STUDY DESIGN:In this double-blind, 26-week, placebo-controlled trial, with an optional 28-week, open-label extension, approximately 100 patients will be randomized in a 1:1 ratio to receive 150 mg namilumab or placebo via subcutaneous injection. Eligible patients have active, chronic pulmonary sarcoidosis (CPS; assessed by clinical and radiologic parameters) poorly regulated by OCS and/or ISTs or failed or intolerant to treatment. At randomization, ISTs will be stopped and OCS tapered.

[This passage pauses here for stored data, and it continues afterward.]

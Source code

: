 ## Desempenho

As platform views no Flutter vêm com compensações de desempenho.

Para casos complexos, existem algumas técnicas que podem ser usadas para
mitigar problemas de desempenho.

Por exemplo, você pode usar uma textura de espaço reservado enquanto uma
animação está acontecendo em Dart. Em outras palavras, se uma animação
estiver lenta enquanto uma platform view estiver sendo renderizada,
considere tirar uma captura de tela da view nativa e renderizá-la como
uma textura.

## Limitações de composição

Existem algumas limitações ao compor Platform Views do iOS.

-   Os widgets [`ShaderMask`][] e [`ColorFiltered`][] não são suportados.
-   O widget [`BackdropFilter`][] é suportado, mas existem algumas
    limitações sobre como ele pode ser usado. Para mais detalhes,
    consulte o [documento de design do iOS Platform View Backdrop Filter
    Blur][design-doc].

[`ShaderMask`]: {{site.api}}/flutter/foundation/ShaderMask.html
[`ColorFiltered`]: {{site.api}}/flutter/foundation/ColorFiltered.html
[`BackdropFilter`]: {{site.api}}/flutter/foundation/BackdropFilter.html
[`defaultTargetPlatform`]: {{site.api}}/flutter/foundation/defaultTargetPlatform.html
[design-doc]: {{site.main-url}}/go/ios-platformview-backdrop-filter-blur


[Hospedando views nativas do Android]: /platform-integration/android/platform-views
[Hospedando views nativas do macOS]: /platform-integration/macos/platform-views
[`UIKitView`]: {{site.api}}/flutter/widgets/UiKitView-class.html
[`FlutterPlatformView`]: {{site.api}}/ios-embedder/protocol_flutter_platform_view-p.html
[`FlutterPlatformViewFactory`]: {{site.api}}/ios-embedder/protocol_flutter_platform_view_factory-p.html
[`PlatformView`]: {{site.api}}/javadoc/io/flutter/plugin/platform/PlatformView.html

OBJECTIVE:The objective of this trial is to evaluate the efficacy and safety of namilumab in patients with active CPS. The primary endpoint is the proportion of patients requiring rescue treatment during the double-blind period due to worsening sarcoidosis. Secondary endpoints include assessment of lung function, respiratory symptoms, and corticosteroid burden. Additionally, quality-of-life assessments, serum biomarkers, and a composite clinical benefit endpoint will be explored.
DISCUSSION:This study will be one of the largest Phase 2 trials in the last decade for active CPS. Data from this trial will potentially provide valuable insights into disease endpoints, patient selection, and optimizing trial design.